In Ovid's Metamorphoses, Vertumnus seduces a wood nymph, Pomona, by disguising himself as an old woman in order to gain her trust, enter her orchard, and convince her to marry him. Like Pomona, Beatrice is a young woman who is very much in touch with nature, as she's devoted to caring for the plants in her garden. Both women are enclosed in a natural haven that excludes men. Like Vertumnus, meanwhile, Giovanni inveigles his way into this haven and seduces the woman he desires.
By drawing these parallels between Beatrice and Pomona (and between Giovanni and Vertumnus), this allusion foreshadows Giovanni's seduction of Beatrice. Of course, unlike the story of Vertumnus and Pomona, in which the former's deceit culminates in a happy marriage, the story of Giovanni and Beatrice ends in misfortune and tragedy.
In "Rappaccini's Daughter," the character Beatrice’s name is an allusion to the Divine Comedy, a long narrative poem by the Italian poet Dante Alighieri that follows the poet himself as he journeys through hell, purgatory, and paradise. This allusion in "Rappaccini's Daughter" adds some insight into both Giovanni's and the reader's initial uncertainty about whether Beatrice is good or evil. In the Divine Comedy, Beatrice serves as Dante's deceased love interest and guide in the final part of the Purgatorio as well as the Paradiso. In Inferno, she's the one who sends the famous ancient poet Virgil to guide Dante through hell, wanting to make sure he's protected on this leg of the journey so that he can eventually join her in heaven. She is, then, presented as the pinnacle of moral purity, grace, and femininity.

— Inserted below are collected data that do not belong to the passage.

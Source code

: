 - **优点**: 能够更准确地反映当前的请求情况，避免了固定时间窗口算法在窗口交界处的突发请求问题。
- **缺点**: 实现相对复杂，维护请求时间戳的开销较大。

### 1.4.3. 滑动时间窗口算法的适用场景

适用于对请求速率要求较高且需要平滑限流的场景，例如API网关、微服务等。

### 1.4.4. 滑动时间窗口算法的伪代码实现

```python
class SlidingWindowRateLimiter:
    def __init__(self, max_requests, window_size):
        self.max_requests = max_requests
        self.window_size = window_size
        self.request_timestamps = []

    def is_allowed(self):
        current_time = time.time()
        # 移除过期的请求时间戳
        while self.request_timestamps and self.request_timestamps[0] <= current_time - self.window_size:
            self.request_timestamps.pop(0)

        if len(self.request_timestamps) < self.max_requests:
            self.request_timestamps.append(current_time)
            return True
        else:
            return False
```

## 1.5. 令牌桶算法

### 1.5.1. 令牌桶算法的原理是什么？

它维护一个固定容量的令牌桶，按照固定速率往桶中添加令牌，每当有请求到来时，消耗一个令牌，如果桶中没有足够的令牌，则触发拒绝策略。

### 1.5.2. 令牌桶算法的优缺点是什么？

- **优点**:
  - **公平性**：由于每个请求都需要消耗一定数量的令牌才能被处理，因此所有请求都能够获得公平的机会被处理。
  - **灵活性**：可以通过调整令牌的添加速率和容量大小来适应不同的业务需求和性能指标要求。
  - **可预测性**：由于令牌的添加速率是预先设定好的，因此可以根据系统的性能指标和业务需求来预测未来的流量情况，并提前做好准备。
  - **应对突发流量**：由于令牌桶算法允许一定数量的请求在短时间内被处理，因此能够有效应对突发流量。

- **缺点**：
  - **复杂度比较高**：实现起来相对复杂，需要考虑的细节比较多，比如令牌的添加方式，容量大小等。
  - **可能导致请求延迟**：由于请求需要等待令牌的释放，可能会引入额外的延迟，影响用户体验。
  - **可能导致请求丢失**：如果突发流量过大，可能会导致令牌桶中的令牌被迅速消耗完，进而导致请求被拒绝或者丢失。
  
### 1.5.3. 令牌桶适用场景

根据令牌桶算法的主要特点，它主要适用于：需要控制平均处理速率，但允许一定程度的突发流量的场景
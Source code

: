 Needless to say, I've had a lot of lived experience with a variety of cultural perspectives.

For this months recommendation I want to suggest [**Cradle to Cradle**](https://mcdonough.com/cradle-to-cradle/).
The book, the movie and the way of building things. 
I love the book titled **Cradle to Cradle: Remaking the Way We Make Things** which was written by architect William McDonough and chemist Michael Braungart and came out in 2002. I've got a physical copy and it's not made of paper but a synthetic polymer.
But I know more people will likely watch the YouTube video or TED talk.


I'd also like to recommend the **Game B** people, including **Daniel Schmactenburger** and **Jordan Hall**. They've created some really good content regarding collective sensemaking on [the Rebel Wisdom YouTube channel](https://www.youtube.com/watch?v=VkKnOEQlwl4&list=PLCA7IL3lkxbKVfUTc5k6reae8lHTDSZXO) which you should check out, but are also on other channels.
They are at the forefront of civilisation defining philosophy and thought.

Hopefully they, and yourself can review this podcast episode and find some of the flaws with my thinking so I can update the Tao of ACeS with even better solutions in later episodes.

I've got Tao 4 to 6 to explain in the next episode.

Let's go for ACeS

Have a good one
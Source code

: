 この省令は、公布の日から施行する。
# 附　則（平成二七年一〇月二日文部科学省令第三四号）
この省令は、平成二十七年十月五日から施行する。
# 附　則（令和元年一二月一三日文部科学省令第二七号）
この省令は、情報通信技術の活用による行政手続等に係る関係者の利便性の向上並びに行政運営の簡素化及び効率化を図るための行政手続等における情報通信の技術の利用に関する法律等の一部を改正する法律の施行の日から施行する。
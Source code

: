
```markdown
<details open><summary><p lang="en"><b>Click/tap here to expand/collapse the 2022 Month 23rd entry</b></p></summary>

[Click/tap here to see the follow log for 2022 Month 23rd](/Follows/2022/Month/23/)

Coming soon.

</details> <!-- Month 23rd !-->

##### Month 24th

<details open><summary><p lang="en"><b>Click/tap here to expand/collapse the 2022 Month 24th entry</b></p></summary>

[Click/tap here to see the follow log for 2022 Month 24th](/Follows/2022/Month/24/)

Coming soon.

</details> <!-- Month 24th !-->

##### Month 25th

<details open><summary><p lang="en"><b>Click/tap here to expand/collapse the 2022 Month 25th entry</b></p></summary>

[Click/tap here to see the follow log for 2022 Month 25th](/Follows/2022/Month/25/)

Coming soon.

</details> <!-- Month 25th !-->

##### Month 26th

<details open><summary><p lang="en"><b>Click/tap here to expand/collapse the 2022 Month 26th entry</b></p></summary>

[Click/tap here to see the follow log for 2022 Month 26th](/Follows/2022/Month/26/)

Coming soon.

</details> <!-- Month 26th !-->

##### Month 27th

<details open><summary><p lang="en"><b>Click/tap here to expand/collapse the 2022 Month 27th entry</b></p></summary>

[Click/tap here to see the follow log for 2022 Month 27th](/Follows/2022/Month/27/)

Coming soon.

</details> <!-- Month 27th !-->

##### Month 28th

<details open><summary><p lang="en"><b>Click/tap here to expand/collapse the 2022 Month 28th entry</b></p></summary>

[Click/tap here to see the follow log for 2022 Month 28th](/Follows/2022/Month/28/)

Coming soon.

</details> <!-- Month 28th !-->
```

Beatrice's name initially seems ironic, given our suspicions that she is complicit in the unknown evils of Rappaccini's garden. And yet, the more we see of Beatrice, the more fitting her virtuous namesake comes to seem: she even crosses herself over the death of an insect. In this way, Beatrice's name suggests her moral purity even before the story confirms that she is not intentionally poisoning Giovanni. Ultimately, Beatrice's name, with its allusion to Dante's heavenly guide, emphasizes the irony that Giovanni could deceive himself about someone who is so obviously good rather than evil.